What is a gibbon?
Gibbons are diurnal small apes that live in Southeast Asia. There are 20 recognized species of gibbons in four genera.
Tropical and sub-tropical forests in China, India, Bangladesh, Myanmar, Thailand, Cambodia, Vietnam, Malaysia, and Indonesia.
Gibbons are the smallest of the apes and are gracile in body form compared to great ape species. Lar gibbon weights range between 4.4-7.6 kg with a height between 42-59 cm. White-cheeked gibbons average 5.6-5.8 kg with a height ranging between 46-64 cm. Siamangs range between 10.7-11.9 kg with a height of 74-89 cm. Their arms are considerably longer than their legs.

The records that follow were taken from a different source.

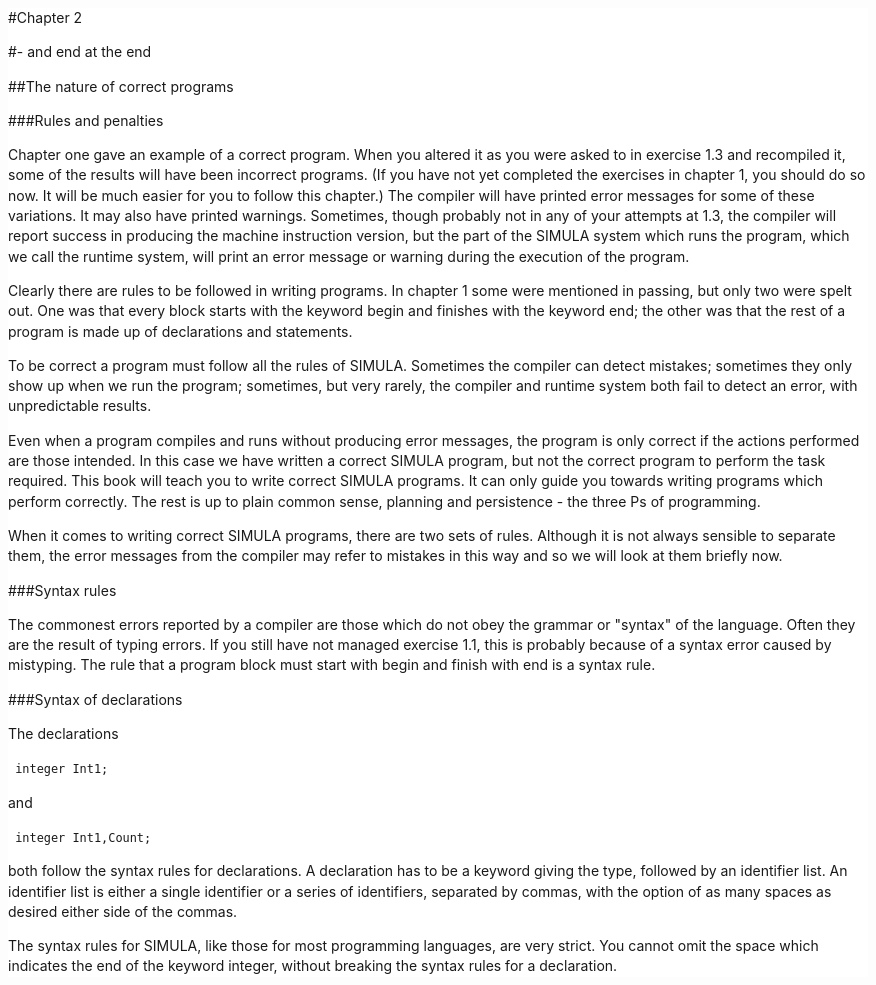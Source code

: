#Chapter 2

#\- and end at the end

##The nature of correct programs

###Rules and penalties

Chapter one gave an example of a correct program. When you altered it as you were asked to in exercise 1.3 and recompiled it, some of the results will have been incorrect programs. (If you have not yet completed the exercises in chapter 1, you should do so now. It will be much easier for you to follow this chapter.)
The compiler will have printed error messages for some of these variations. It may also have printed warnings. Sometimes, though probably not in any of your attempts at 1.3, the compiler will report success in producing the machine instruction version, but the part of the SIMULA system which runs the program, which we call the runtime system, will print an error message or warning during the execution of the program.

Clearly there are rules to be followed in writing programs. In chapter 1 some were mentioned in passing, but only two were spelt out. One was that every block starts with the keyword begin and finishes with the keyword end; the other was that the rest of a program is made up of declarations and statements.

To be correct a program must follow all the rules of SIMULA. Sometimes the compiler can detect mistakes; sometimes they only show up when we run the program; sometimes, but very rarely, the compiler and runtime system both fail to detect an error, with unpredictable results.

Even when a program compiles and runs without producing error messages, the program is only correct if the actions performed are those intended. In this case we have written a correct SIMULA program, but not the correct program to perform the task required. This book will teach you to write correct SIMULA programs. It can only guide you towards writing programs which perform correctly. The rest is up to plain common sense, planning and persistence - the three Ps of programming.

When it comes to writing correct SIMULA programs, there are two sets of rules. Although it is not always sensible to separate them, the error messages from the compiler may refer to mistakes in this way and so we will look at them briefly now.

###Syntax rules

The commonest errors reported by a compiler are those which do not obey the grammar or "syntax" of the language. Often they are the result of typing errors. If you still have not managed exercise 1.1, this is probably because of a syntax error caused by mistyping.
The rule that a program block must start with begin and finish with end is a syntax rule.

###Syntax of declarations

The declarations

     integer Int1;
and

     integer Int1,Count;
both follow the syntax rules for declarations. A declaration has to be a keyword giving the type, followed by an identifier list. An identifier list is either a single identifier or a series of identifiers, separated by commas, with the option of as many spaces as desired either side of the commas.

The syntax rules for SIMULA, like those for most programming languages, are very strict. You cannot omit the space which indicates the end of the keyword integer, without breaking the syntax rules for a declaration.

All gibbons have ischial callosities, areas of thickened skin on their buttocks that allow them to sit in trees more comfortably. Siamangs are the only gibbon species to have an inflatable throat sac to amplify their territorial calls. Both males and females have long canines to help in defense of their territories.
Gibbons demonstrate little sexual dimorphism based on size. However, several species exhibit sexual dichromatism, the expression of different pelage colors and patterns for males and females.
Their primary method of locomotion is brachiation - swinging from branch to branch using only their arms. They have specialized wrist joints to aid in this type of movement. Gibbons are also adept at bipedal movement and will often hold their arms above their heads for balance. Their arms are so long that they are unable to walk quadrupedally. Gibbons are considered to be the fastest and most agile, non-flying arboreal mammal.
Gibbons typically live in family groups that consist of a socially-bonded pair and their offspring. They are extremely territorial. Each species has a unique call or song that helps in social bonding and serves as a territorial display. Male and female parts of the song are usually distinct. Gibbons use social grooming to solidify social relationships.
Gibbons are frugivorous, though they also consume leaves, insects, and flowers.
Gibbons typically produce one offspring at a time, though twins are possible. Gestation is 200-210 days. Females are the primary caregivers for infants. With siamangs, males take on significant parenting responsibilities when the infant is older. Offspring are typically spaced about 2-3 years apart. Offspring will disperse from their natal groups between 8-10 years of age, though they are believed to be sexually mature up to two years before that point.